What the exercise asks =>
Only a number is wanted: how many lines in these records contain the word "DoxyCompactItemize"?

Dataset records =>

******

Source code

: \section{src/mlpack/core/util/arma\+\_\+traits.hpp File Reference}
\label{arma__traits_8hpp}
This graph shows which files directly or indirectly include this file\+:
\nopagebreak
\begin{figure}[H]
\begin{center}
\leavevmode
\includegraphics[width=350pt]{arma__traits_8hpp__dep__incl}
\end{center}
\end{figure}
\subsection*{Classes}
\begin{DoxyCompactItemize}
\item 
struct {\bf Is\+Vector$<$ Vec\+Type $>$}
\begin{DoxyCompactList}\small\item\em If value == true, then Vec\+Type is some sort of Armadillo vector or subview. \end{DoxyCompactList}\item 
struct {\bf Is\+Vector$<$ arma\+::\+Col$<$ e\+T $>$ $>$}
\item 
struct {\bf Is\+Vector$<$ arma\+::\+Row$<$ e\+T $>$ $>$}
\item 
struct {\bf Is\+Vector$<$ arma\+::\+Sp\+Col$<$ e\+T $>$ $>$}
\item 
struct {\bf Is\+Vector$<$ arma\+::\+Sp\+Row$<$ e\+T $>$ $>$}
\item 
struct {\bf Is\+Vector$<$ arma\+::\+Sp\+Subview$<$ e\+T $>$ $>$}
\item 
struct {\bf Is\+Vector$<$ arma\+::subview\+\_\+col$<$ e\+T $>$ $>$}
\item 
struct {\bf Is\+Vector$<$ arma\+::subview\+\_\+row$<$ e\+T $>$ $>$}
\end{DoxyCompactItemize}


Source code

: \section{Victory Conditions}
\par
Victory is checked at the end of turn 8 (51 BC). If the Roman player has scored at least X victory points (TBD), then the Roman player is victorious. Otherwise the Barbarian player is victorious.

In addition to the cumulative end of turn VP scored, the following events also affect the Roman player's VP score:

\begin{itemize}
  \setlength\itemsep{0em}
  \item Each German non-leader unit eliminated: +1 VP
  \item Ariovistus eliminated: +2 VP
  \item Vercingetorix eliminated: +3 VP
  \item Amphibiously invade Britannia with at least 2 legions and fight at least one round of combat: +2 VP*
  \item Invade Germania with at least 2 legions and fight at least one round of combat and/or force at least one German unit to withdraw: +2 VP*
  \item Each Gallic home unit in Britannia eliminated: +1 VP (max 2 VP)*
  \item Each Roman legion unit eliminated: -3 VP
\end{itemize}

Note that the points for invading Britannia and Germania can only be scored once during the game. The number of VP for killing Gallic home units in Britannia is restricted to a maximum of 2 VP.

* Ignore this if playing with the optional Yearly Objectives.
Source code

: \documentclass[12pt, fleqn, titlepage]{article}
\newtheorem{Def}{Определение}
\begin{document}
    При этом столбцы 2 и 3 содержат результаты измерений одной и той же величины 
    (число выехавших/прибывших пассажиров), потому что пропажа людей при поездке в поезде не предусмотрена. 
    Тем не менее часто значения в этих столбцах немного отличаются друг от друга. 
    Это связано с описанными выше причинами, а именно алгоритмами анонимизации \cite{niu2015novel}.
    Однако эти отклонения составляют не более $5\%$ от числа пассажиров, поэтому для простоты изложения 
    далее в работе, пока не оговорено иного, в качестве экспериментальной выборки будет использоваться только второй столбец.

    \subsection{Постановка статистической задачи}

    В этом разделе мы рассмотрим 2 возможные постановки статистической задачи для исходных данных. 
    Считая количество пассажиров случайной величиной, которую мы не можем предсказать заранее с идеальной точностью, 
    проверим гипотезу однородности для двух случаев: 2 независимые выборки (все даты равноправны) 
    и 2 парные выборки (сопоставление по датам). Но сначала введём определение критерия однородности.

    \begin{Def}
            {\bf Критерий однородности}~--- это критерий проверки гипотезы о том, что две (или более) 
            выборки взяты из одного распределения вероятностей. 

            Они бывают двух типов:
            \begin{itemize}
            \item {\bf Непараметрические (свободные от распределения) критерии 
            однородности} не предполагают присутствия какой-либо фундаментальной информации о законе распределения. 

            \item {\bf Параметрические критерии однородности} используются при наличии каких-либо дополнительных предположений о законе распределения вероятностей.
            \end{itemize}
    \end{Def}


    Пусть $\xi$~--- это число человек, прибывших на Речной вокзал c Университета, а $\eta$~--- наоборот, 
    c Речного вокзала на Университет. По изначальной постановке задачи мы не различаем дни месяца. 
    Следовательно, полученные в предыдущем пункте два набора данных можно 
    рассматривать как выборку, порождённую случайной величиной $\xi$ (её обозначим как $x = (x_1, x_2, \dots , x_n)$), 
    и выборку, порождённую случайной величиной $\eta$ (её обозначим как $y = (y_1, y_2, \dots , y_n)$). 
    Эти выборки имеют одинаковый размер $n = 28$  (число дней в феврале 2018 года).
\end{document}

******

Expected output =>
2